ABOUT THIS EXERCISE — Examine the material below. Gather every line in which the string "name" appears.

*** SOURCE MATERIAL ***

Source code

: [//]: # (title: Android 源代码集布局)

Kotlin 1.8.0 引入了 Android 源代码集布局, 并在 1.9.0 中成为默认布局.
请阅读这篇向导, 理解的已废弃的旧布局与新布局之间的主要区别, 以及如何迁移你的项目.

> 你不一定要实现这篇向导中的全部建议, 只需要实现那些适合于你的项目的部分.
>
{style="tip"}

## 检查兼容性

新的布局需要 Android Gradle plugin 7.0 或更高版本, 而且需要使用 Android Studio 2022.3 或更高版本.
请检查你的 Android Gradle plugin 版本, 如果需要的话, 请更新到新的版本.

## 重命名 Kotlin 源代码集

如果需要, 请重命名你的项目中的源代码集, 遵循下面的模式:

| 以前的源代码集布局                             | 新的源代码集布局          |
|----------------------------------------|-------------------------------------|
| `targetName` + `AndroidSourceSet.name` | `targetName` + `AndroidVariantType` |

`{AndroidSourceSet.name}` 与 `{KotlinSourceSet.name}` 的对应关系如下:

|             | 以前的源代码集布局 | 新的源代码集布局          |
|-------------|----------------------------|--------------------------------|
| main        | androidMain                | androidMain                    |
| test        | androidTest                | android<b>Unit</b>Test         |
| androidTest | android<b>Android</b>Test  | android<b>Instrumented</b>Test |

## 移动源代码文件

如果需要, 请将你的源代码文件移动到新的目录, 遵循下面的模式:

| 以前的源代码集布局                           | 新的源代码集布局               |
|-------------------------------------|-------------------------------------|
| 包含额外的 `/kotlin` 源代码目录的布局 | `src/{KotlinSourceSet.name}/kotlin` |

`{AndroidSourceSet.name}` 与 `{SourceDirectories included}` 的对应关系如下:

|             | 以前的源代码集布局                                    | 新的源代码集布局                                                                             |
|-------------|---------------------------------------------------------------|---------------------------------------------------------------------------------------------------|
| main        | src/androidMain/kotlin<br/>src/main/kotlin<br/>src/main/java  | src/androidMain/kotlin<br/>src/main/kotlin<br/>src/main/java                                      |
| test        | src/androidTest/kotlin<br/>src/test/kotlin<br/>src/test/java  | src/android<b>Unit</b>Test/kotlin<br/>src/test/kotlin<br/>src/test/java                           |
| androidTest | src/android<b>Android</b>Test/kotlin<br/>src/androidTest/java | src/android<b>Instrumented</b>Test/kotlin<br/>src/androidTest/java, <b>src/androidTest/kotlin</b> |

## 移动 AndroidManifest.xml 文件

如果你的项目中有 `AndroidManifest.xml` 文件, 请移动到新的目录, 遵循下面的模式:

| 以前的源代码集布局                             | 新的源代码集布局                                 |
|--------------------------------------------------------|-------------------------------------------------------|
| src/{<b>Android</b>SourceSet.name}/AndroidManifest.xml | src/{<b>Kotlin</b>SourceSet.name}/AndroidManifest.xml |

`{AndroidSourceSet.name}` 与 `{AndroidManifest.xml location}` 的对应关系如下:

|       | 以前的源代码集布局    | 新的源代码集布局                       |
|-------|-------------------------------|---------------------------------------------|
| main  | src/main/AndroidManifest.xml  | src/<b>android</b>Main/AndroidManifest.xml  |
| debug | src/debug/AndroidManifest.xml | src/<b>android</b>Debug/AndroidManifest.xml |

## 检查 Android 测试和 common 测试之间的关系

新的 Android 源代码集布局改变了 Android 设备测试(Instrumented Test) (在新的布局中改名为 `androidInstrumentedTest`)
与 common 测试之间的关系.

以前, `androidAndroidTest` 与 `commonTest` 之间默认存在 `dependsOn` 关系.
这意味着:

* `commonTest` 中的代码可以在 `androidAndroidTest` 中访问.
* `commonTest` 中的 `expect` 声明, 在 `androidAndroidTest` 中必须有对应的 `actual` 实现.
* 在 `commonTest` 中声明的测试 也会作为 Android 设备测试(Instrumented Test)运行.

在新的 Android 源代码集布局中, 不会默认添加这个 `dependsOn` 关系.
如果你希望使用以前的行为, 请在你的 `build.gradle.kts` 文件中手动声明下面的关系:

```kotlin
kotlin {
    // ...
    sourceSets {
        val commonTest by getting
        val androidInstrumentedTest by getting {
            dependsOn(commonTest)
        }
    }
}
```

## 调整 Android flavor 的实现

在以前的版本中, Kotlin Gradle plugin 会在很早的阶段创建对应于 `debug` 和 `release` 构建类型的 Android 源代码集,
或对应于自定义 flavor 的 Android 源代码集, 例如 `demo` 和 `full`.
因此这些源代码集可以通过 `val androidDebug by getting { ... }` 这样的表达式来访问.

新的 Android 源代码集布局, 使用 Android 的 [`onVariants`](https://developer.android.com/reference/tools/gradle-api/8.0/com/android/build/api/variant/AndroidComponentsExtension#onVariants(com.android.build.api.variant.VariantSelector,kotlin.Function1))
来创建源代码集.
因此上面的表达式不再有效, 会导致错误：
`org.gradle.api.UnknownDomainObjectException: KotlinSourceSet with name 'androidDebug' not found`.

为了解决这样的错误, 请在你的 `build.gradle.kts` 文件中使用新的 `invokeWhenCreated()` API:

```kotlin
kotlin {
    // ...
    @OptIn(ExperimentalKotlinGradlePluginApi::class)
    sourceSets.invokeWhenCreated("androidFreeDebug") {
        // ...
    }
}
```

*** End of SOURCE MATERIAL ***

ANSWER SECTION —
| `targetName` + `AndroidSourceSet.name` | `targetName` + `AndroidVariantType` |
`{AndroidSourceSet.name}` 与 `{KotlinSourceSet.name}` 的对应关系如下:
| 包含额外的 `/kotlin` 源代码目录的布局 | `src/{KotlinSourceSet.name}/kotlin` |
`{AndroidSourceSet.name}` 与 `{SourceDirectories included}` 的对应关系如下:
| src/{<b>Android</b>SourceSet.name}/AndroidManifest.xml | src/{<b>Kotlin</b>SourceSet.name}/AndroidManifest.xml |
`{AndroidSourceSet.name}` 与 `{AndroidManifest.xml location}` 的对应关系如下:
`org.gradle.api.UnknownDomainObjectException: KotlinSourceSet with name 'androidDebug' not found`.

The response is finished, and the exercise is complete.